No recuerdo muy bien cuándo supe de Diego por primera vez, seguramente fue hacia 1977, en las páginas de «Vibraciones» y en paralelo al televisivo «Popgrama», pero, desde el principio, quedó claro que lo suyo era algo especial. Entonces uno no era más que un niño y no sabía explicar las razones que lo hacían único, distinto a los demás, pero desde aquel momento, allí donde me he topado con su firma, de cabeza que he ido, bien fuera en revistas como «Star», «Rock Espezial», «Disco Actualidad», «Madriz», «Metal Hurlant», «Ruta 66», «Boogie», «Todas las Novedades», y tantas otras, como en sus espacios en Radio 3 (los días junto a Ordovás en el «Diario pop», «Sólo para ellas», «Aeropuerto internacional»), en Radio 1 («Modernos populares», «La madriguera») o en TVE («Caja de ritmos», «FM 2», «Qué noche la de aquel año»…) y luego, claro, en «El País» (la enciclopedia del rock que dirigió sigue resultando modélica, sus crónicas y entrevistas, memorables) y en «El ambigú», su personal buque insignia desde hace casi dos décadas; un oasis para la música libre.

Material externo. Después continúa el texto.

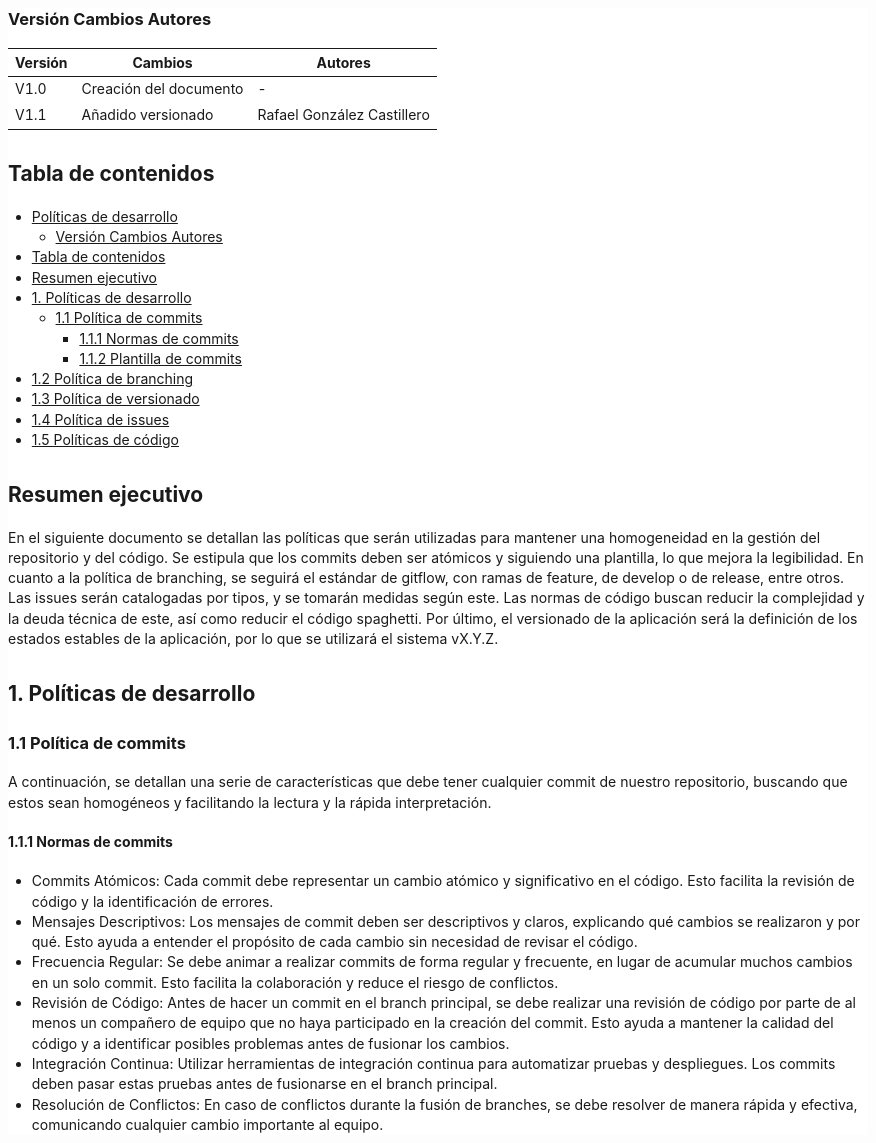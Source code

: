 ### Versión Cambios Autores

| Versión | Cambios | Autores |
| --- | --- | --- |
| V1.0 | Creación del documento | - |
| V1.1 | Añadido versionado | Rafael González Castillero |

## Tabla de contenidos
- [Políticas de desarrollo](#políticas-de-desarrollo)
  - [Versión Cambios Autores](#versión-cambios-autores)
- [Tabla de contenidos](#tabla-de-contenidos)
- [Resumen ejecutivo](#resumen-ejecutivo)
- [1. Políticas de desarrollo](#1-políticas-de-desarrollo)
  - [1.1 Política de commits](#11-política-de-commits)
    - [1.1.1 Normas de commits](#111-normas-de-commits)
    - [1.1.2 Plantilla de commits](#112-plantilla-de-commits)
- [1.2 Política de branching](#12-política-de-branching)
- [1.3 Política de versionado](#13-política-de-versionado)
- [1.4 Política de issues](#14-política-de-issues)
- [1.5 Políticas de código](#15-políticas-de-código)

## Resumen ejecutivo
En el siguiente documento se detallan las políticas que serán utilizadas para mantener una homogeneidad en la gestión del repositorio y del código. Se estipula que los commits deben ser atómicos y siguiendo una plantilla, lo que mejora la legibilidad. En cuanto a la política de branching, se seguirá el estándar de gitflow, con ramas de feature, de develop o de release, entre otros. Las issues serán catalogadas por tipos, y se tomarán medidas según este. Las normas de código buscan reducir la complejidad y la deuda técnica de este, así como reducir el código spaghetti. Por último, el versionado de la aplicación será la definición de los estados estables de la aplicación, por lo que se utilizará el sistema vX.Y.Z.

## 1. Políticas de desarrollo

### 1.1 Política de commits
A continuación, se detallan una serie de características que debe tener cualquier commit de nuestro repositorio, buscando que estos sean homogéneos y facilitando la lectura y la rápida interpretación.

#### 1.1.1 Normas de commits
- Commits Atómicos: Cada commit debe representar un cambio atómico y significativo en el código. Esto facilita la revisión de código y la identificación de errores.
- Mensajes Descriptivos: Los mensajes de commit deben ser descriptivos y claros, explicando qué cambios se realizaron y por qué. Esto ayuda a entender el propósito de cada cambio sin necesidad de revisar el código.
- Frecuencia Regular: Se debe animar a realizar commits de forma regular y frecuente, en lugar de acumular muchos cambios en un solo commit. Esto facilita la colaboración y reduce el riesgo de conflictos.
- Revisión de Código: Antes de hacer un commit en el branch principal, se debe realizar una revisión de código por parte de al menos un compañero de equipo que no haya participado en la creación del commit. Esto ayuda a mantener la calidad del código y a identificar posibles problemas antes de fusionar los cambios.
- Integración Continua: Utilizar herramientas de integración continua para automatizar pruebas y despliegues. Los commits deben pasar estas pruebas antes de fusionarse en el branch principal.
- Resolución de Conflictos: En caso de conflictos durante la fusión de branches, se debe resolver de manera rápida y efectiva, comunicando cualquier cambio importante al equipo.
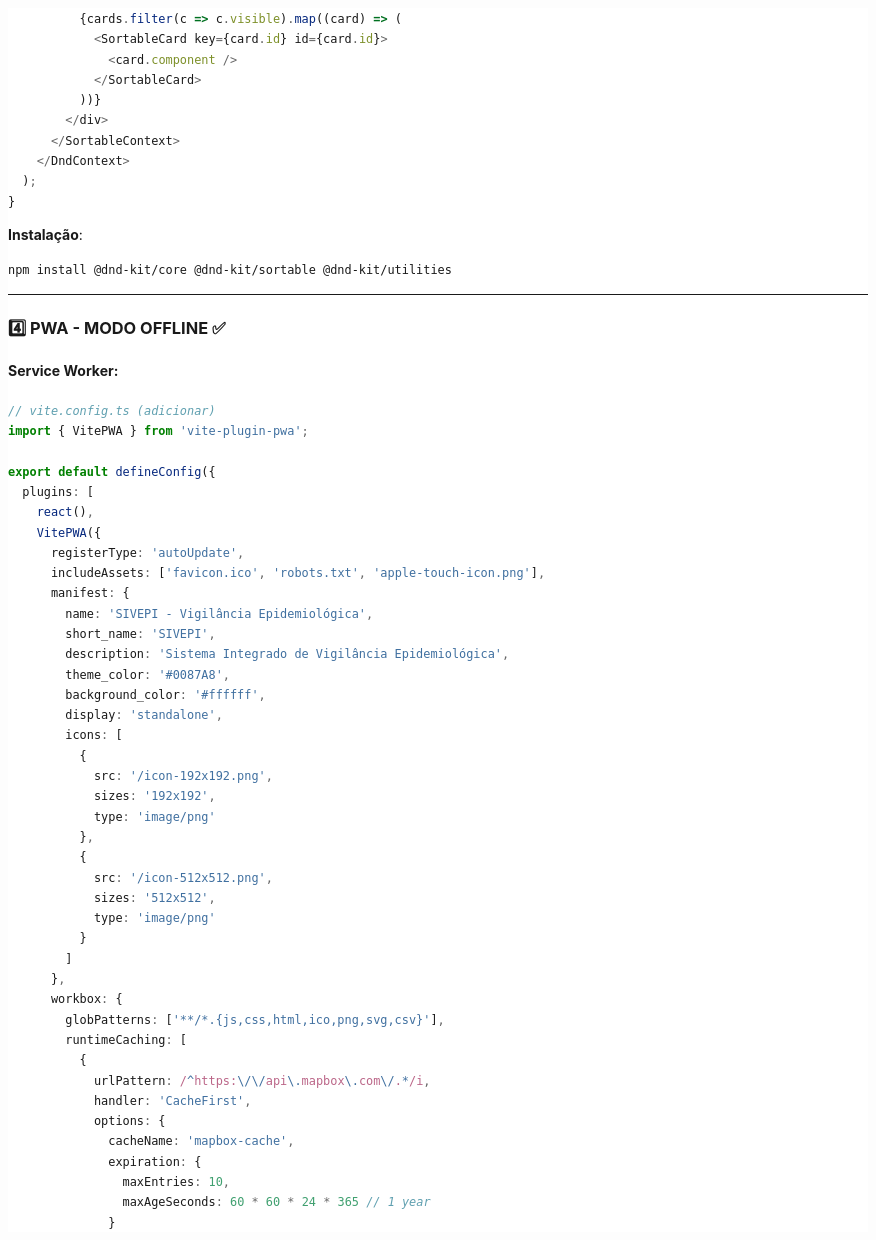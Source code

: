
 ```typescript
          {cards.filter(c => c.visible).map((card) => (
            <SortableCard key={card.id} id={card.id}>
              <card.component />
            </SortableCard>
          ))}
        </div>
      </SortableContext>
    </DndContext>
  );
}
```

**Instalação**:
```bash
npm install @dnd-kit/core @dnd-kit/sortable @dnd-kit/utilities
```

---

### **4️⃣ PWA - MODO OFFLINE** ✅

#### **Service Worker**:
```typescript
// vite.config.ts (adicionar)
import { VitePWA } from 'vite-plugin-pwa';

export default defineConfig({
  plugins: [
    react(),
    VitePWA({
      registerType: 'autoUpdate',
      includeAssets: ['favicon.ico', 'robots.txt', 'apple-touch-icon.png'],
      manifest: {
        name: 'SIVEPI - Vigilância Epidemiológica',
        short_name: 'SIVEPI',
        description: 'Sistema Integrado de Vigilância Epidemiológica',
        theme_color: '#0087A8',
        background_color: '#ffffff',
        display: 'standalone',
        icons: [
          {
            src: '/icon-192x192.png',
            sizes: '192x192',
            type: 'image/png'
          },
          {
            src: '/icon-512x512.png',
            sizes: '512x512',
            type: 'image/png'
          }
        ]
      },
      workbox: {
        globPatterns: ['**/*.{js,css,html,ico,png,svg,csv}'],
        runtimeCaching: [
          {
            urlPattern: /^https:\/\/api\.mapbox\.com\/.*/i,
            handler: 'CacheFirst',
            options: {
              cacheName: 'mapbox-cache',
              expiration: {
                maxEntries: 10,
                maxAgeSeconds: 60 * 60 * 24 * 365 // 1 year
              }
```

Pasó el tiempo y logré verbalizar las razones de la excepcionalidad de sus escritos, guiones o selecciones musicales: Un manejo constante de información cruzada, enciclopédica, histórica y actual, junto a un gusto variado y amplio, en un viaje que muchos de sus seguidores imitamos y que, abiertamente, nos llevó desde el rock hacia la música popular, sin más, desechando prejuicios tontos y temores por el etiquetado; «no existe música buena y música mala, hay música que emociona y música que no», le he escuchado proclamar en más de una ocasión. Pero si el Diego radiofónico creó escuela –¡cuántos han impostado la voz como él!– y escucharlo supone iniciar un paseo musical tan sorprendente como pedagógico, creo que es en el periodismo escrito donde ha alcanzado la cima de esta profesión. Sí, porque él, tan poco dado a centrarse en el texto largo, en el libro –su bibliografía, aunque bien jugosa es lamentablemente escasa–, y tan apegado a la actualidad, ha desarrollado en sus escritos un modelo ejemplar: Siempre me admira su capacidad para contarlo todo con las palabras justas, ni una más ni una menos. Nunca ha perdido el tiempo –ay, como tanto pretencioso con ínfulas literarias– en hilvanar metáforas tan bellas como accesorias, sino que ha preferido emplear el adjetivo más esclarecedor, jamás ha abusado del léxico rebuscado, siempre lo notas ajustado pero elástico, te deja con ganas de más, pero no sabes qué más tendría que haber contado, pues en el espacio acotado por el jefe de sección, lo ha dado todo, nunca falta nada. Trata al lector con inteligencia, lo hace partícipe de sus conocimientos, descubrimientos o andanzas, lo tutea con complicidad pero con la debida corrección. En las entrevistas se muestra, como los más grandes maestros del género, cordial pero tenaz, original e incisivo elaborando cuestionarios. Sus centenares –¿miles?– de artículos dispersos en la prensa escrita –en la especializada ha dejado canónicas columnas de opinión, como ahora hace los lunes en los «Universos paralelos» de «El País»– merecen ser recogidos en una serie de libros antológicos –se lo he propuesto más de una vez y siempre se ríe, como diciendo «este Juanito cada día está más chalado. ¡Como si no tuviera otra cosa que hacer!»– que serían no sólo un gozoso y fundamental recorrido por la historia de la música popular de los últimos 35 años, sino un manual imprescindible para estudiantes y estudiosos del periodismo musical.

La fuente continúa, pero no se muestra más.